-- Work request --
In this exercise, write out the data word for word and leave every image out.

Dataset items:
○ ○ ○ ○ ○ ○ ○

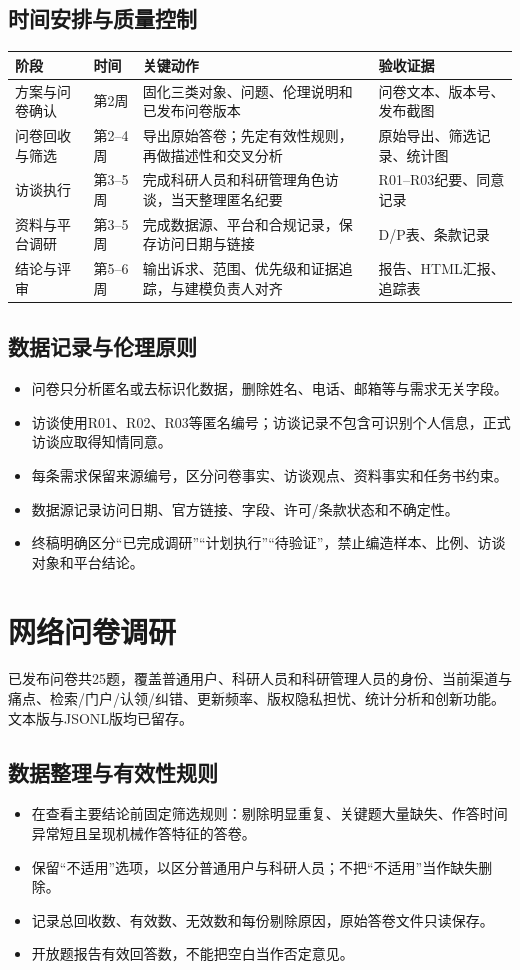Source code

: \documentclass[UTF8,11pt,a4paper]{ctexart}
\begin{document}
\subsection{时间安排与质量控制}
\begin{longtable}{p{2.3cm}p{2.7cm}p{6.7cm}p{2.4cm}}
\toprule 阶段 & 时间 & 关键动作 & 验收证据\\\midrule
方案与问卷确认 & 第2周 & 固化三类对象、问题、伦理说明和已发布问卷版本 & 问卷文本、版本号、发布截图\\
问卷回收与筛选 & 第2--4周 & 导出原始答卷；先定有效性规则，再做描述性和交叉分析 & 原始导出、筛选记录、统计图\\
访谈执行 & 第3--5周 & 完成科研人员和科研管理角色访谈，当天整理匿名纪要 & R01--R03纪要、同意记录\\
资料与平台调研 & 第3--5周 & 完成数据源、平台和合规记录，保存访问日期与链接 & D/P表、条款记录\\
结论与评审 & 第5--6周 & 输出诉求、范围、优先级和证据追踪，与建模负责人对齐 & 报告、HTML汇报、追踪表\\\bottomrule
\end{longtable}

\subsection{数据记录与伦理原则}
\begin{itemize}
\item 问卷只分析匿名或去标识化数据，删除姓名、电话、邮箱等与需求无关字段。
\item 访谈使用R01、R02、R03等匿名编号；访谈记录不包含可识别个人信息，正式访谈应取得知情同意。
\item 每条需求保留来源编号，区分问卷事实、访谈观点、资料事实和任务书约束。
\item 数据源记录访问日期、官方链接、字段、许可/条款状态和不确定性。
\item 终稿明确区分“已完成调研”“计划执行”“待验证”，禁止编造样本、比例、访谈对象和平台结论。
\end{itemize}

\section{网络问卷调研}
已发布问卷共25题，覆盖普通用户、科研人员和科研管理人员的身份、当前渠道与痛点、检索/门户/认领/纠错、更新频率、版权隐私担忧、统计分析和创新功能。文本版与JSONL版均已留存。

\subsection{数据整理与有效性规则}
\begin{itemize}
\item 在查看主要结论前固定筛选规则：剔除明显重复、关键题大量缺失、作答时间异常短且呈现机械作答特征的答卷。
\item 保留“不适用”选项，以区分普通用户与科研人员；不把“不适用”当作缺失删除。
\item 记录总回收数、有效数、无效数和每份剔除原因，原始答卷文件只读保存。
\item 开放题报告有效回答数，不能把空白当作否定意见。
\end{itemize}
\end{document}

○ ○ ○ ○ ○ ○ ○

-- Exercise solution --
Source code

: \documentclass[UTF8,11pt,a4paper]{ctexart}
\begin{document}
\subsection{时间安排与质量控制}
\begin{longtable}{p{2.3cm}p{2.7cm}p{6.7cm}p{2.4cm}}
\toprule 阶段 & 时间 & 关键动作 & 验收证据\\\midrule
方案与问卷确认 & 第2周 & 固化三类对象、问题、伦理说明和已发布问卷版本 & 问卷文本、版本号、发布截图\\
问卷回收与筛选 & 第2--4周 & 导出原始答卷；先定有效性规则，再做描述性和交叉分析 & 原始导出、筛选记录、统计图\\
访谈执行 & 第3--5周 & 完成科研人员和科研管理角色访谈，当天整理匿名纪要 & R01--R03纪要、同意记录\\
资料与平台调研 & 第3--5周 & 完成数据源、平台和合规记录，保存访问日期与链接 & D/P表、条款记录\\
结论与评审 & 第5--6周 & 输出诉求、范围、优先级和证据追踪，与建模负责人对齐 & 报告、HTML汇报、追踪表\\\bottomrule
\end{longtable}

\subsection{数据记录与伦理原则}
\begin{itemize}
\item 问卷只分析匿名或去标识化数据，删除姓名、电话、邮箱等与需求无关字段。
\item 访谈使用R01、R02、R03等匿名编号；访谈记录不包含可识别个人信息，正式访谈应取得知情同意。
\item 每条需求保留来源编号，区分问卷事实、访谈观点、资料事实和任务书约束。
\item 数据源记录访问日期、官方链接、字段、许可/条款状态和不确定性。
\item 终稿明确区分“已完成调研”“计划执行”“待验证”，禁止编造样本、比例、访谈对象和平台结论。
\end{itemize}

\section{网络问卷调研}
已发布问卷共25题，覆盖普通用户、科研人员和科研管理人员的身份、当前渠道与痛点、检索/门户/认领/纠错、更新频率、版权隐私担忧、统计分析和创新功能。文本版与JSONL版均已留存。

\subsection{数据整理与有效性规则}
\begin{itemize}
\item 在查看主要结论前固定筛选规则：剔除明显重复、关键题大量缺失、作答时间异常短且呈现机械作答特征的答卷。
\item 保留“不适用”选项，以区分普通用户与科研人员；不把“不适用”当作缺失删除。
\item 记录总回收数、有效数、无效数和每份剔除原因，原始答卷文件只读保存。
\item 开放题报告有效回答数，不能把空白当作否定意见。
\end{itemize}
\end{document}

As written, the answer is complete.